Pedro Sánchez ha empezado el proceso de «desescalada» mirando de reojo a su Consejo de Ministros, entretenido en un constante Juego de Tronos. Ni siquiera sus rimbombantes citas televisivas semanales, colándose insolentemente en las casas, pueden maquillar semejante lastre.

El Gobierno une, a su descoordinación (ha hecho mucho daño la ausencia por enfermedad de Carmen Calvo) y a la incompetencia de una parte de sus ministros (nombrados más por cuotas territoriales o partidistas que por sus cualidades para el cargo), la deslealtad interna. «Los choques de la coalición han triturado a piezas imprescindibles del tablero de Sánchez», me asegura un monclovita conocedor de lo que se cuece. Pesos pesados del sanchismo se han retirado a sus cuarteles de invierno por sentirse desautorizados por el jefe filas socialista, con lo que Pablo Iglesias ha aprovechado la crisis para ganar terreno político.

La última víctima del vicepresidente morado ha sido la ministra portavoz y titular de Hacienda, María Jesus Montero, por el desconfinamiento de los niños. «Somos un Gobierno cohesionado, un Gobierno que está trabajando sin descanso, desde la noche hasta el final del día», proclamó, malherida tras la cornada de Iglesias. Excusa no pedida, culpa manifiesta. «Aquí ya todos miran a Pedro y Pablo para ver cual de los dos manda primero la carta de divorcio», liquida la misma fuente.
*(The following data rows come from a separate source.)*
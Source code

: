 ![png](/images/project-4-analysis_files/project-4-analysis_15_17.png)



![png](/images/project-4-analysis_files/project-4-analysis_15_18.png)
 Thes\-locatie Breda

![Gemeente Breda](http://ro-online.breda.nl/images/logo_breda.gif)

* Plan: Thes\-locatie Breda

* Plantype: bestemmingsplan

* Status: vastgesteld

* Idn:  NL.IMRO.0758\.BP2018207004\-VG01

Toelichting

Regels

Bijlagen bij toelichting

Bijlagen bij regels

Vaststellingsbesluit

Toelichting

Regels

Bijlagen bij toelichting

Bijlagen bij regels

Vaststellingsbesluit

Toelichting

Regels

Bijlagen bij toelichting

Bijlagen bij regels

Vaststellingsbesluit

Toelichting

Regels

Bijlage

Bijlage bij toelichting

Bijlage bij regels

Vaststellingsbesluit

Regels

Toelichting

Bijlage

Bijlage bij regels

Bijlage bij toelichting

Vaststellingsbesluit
A la falta de unidad interna del Gabinete Sánchez, agravada por la parálisis parlamentaria debida a los debilitados –y malgastados– respaldos con los que cuenta en el Congreso, se suma la falta de unidad externa. Y ello, a pesar de que pocas veces habrá podido contar un presidente con una oposición tan responsable.

El presidente debe estar muy agradecido a Pablo Casado por su apoyo a las sucesivas prórrogas del estado de alarma, aunque el líder del PP se levante de su escaño en la Carrera de San Jerónimo una vez tras otra sin saber qué se va a hacer con los poderes extraordinarios concedidos. Se entera de los planes por televisión, al mismo tiempo que los demás españoles. En estas circunstancias, el diálogo que Sánchez «teatraliza» sin descolgar el teléfono para llamarle parece una mera huida hacia adelante, otra operación más de maquillaje. En épocas de normalidad, el marketing de Iván Redondo podría incluso resultar entretenido… aunque ya se verá si, a la larga, rentable. Pero en la dramática situación actual sería mejor encontrar en La Moncloa unos guionistas que pisaran el suelo.

Con 23.000 muertos por Covid19, no es de recibo tener a un presidente entregado a campañitas de opinión: ya sea enredando para meter presión al líder de los populares, a ver si acepta «sin condiciones» un gran acuerdo nacional; ya sea metiendo cuñas entre PP y Cs allí donde gobiernan juntos; ya sea descafeinando la comisión del Congreso para la Reconstrucción que Casado logró arrancarle y que no gusta a los costaleros más radicales del Ejecutivo. Sánchez debe asumir, de una vez por todas, que son sus acciones las que lo han colocado ante una cacerolada cada día mayor. Es la gente harta que llena los balcones de España la que ya no le ríe las gracias. Sus rimbombantes intentos propagandísticos, sus escenas bien orquestadas con las que «seguir tirando» por si el panorama vuelve a sonreírle, son una desfachatez, visto lo que tenemos y lo que se nos viene encima. Únicamente hay una forma de evitar la desafección del español de a pie: la eficacia. El problema del Gobierno no es su mala comunicación, como Iglesias dijo. Nada de eso. La mala gestión no puede enmascararse, por mucho argumentario partidista se elabore.